Steve Cohen wanted to turn the Mets into the East Coast Dodgers and after the amazin’ overnight acquisition of Carlos Correa, the Mets now boast a roster full of All-Stars, just like their California counterparts typically do.

In recent years the Dodgers have collected a group of superstars and found roles for them. Positional flexibility is a commodity, but typically when you’re bringing in elite players you don’t move them around the diamond. But that’s what they did with players like Chris Taylor, Cody Bellinger and Trea Turner.

This is also what the San Diego Padres are doing just south of the Dodgers. Their blockbuster acquisition of Xander Bogaerts shortly after the conclusion of the Winter Meetings two weeks ago will force their homegrown superstar shortstop, Fernando Tatis Jr., to the outfield.

A stacked lineup should be able to hit past defensive mistakes, but if you do it right then the defense won’t be sacrificed.

It’s yet to be seen just how well Correa can play at third base since he has never played the position at any level of professional baseball. But apparently, the appeal of playing in New York City with his good friend Francisco Lindor and the opportunity to play on a loaded Mets team was enough to convince him to move from shortstop to third base.

Lindor will be around for another nine years and Correa is set to sign a 12-year deal, pending a physical, so the position switch will be somewhat permanent. So much about the contract and how it came to be after he had agreed to an even larger deal with the San Francisco Giants has been absolutely mind-boggling.

But if the Mets put up mind-boggling offensive numbers en route to a World Series during his tenure, then it will be worth it.

So, what does Correa bring to the Mets?

In the clubhouse, Correa has long been lauded for his leadership qualities. He was a key player on the Houston Astros’ 2017 World Series team at only 22 and has been described as a fantastic motivator and an extremely hard worker.

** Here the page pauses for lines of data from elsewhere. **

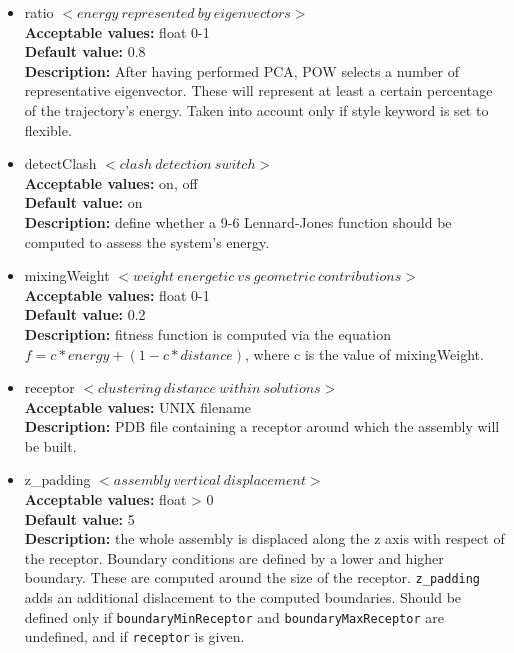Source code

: \documentclass[a4paper, 12pt]{article}
\begin{document}
\begin{itemize}
\item ratio $< energy\ represented\ by\ eigenvectors >$\\
\textbf{Acceptable values:} float 0-1\\
\textbf{Default value:} 0.8\\
\textbf{Description:} After having performed PCA, POW selects a number of representative eigenvector. These will represent at least a certain percentage of the trajectory's energy. Taken into account only if style keyword is set to flexible.

\item detectClash $< clash\ detection\ switch>$\\
\textbf{Acceptable values:} on, off\\
\textbf{Default value:} on\\
\textbf{Description:} define whether a 9-6 Lennard-Jones function should be computed to assess the system's energy.

\item mixingWeight $< weight\ energetic\ vs\ geometric\ contributions>$\\
\textbf{Acceptable values:} float 0-1\\
\textbf{Default value:} 0.2\\
\textbf{Description:} fitness function is computed via the equation $f=c*energy+(1-c*distance)$, where c is the value of mixingWeight.

\item receptor $< clustering\ distance\ within\ solutions >$\\
\textbf{Acceptable values:} UNIX filename\\
\textbf{Description:} PDB file containing a receptor around which the assembly will be built.

\item z\_padding $< assembly\ vertical\ displacement>$\\
\textbf{Acceptable values:} float > 0\\
\textbf{Default value:} 5\\
\textbf{Description:} the whole assembly is displaced along the z axis with respect of the receptor. Boundary conditions are defined by a lower and higher boundary. These are computed around the size of the receptor. \texttt{z\_padding} adds an additional dislacement to the computed boundaries. Should be defined only if \texttt{boundaryMinReceptor} and \texttt{boundaryMaxReceptor} are undefined, and if \texttt{receptor} is given.


\end{itemize}
\end{document}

On the field, Correa produces runs. Correa had a 136 wRC+ over the last two seasons, which ranks fourth behind only Jose Ramirez, Austin Riley and Rafael Devers for qualified third baseman in that span.

An AL scout told the Daily News that Correa’s plate discipline improved in recent years and that he’s a smart player who understands that walks will boost his OPS.

Take a look at what the lineup could look like with everyone healthy:

CF Brandon Nimmo (L)

SS Francisco Lindor (S)

3B Carlos Correa

1B Pete Alonso

2B Jeff McNeil (L)

RF Starling Marte

DH Daniel Vogelbach (L)/Eduardo Escobar (S)/Francisco Alvarez

LF Mark Canha

C Omar Narvaez (L)

The Mets had a balanced lineup last season but this one has much more depth. It’s possible the Mets end up trading Escobar in order to accommodate third base prospect Brett Baty, but for now they could keep him and use him as a DH. He’s an upgrade over Darin Ruf and he hits left-handed pitching well (.275 with a .782 OPS and 56 home runs for his career against lefties).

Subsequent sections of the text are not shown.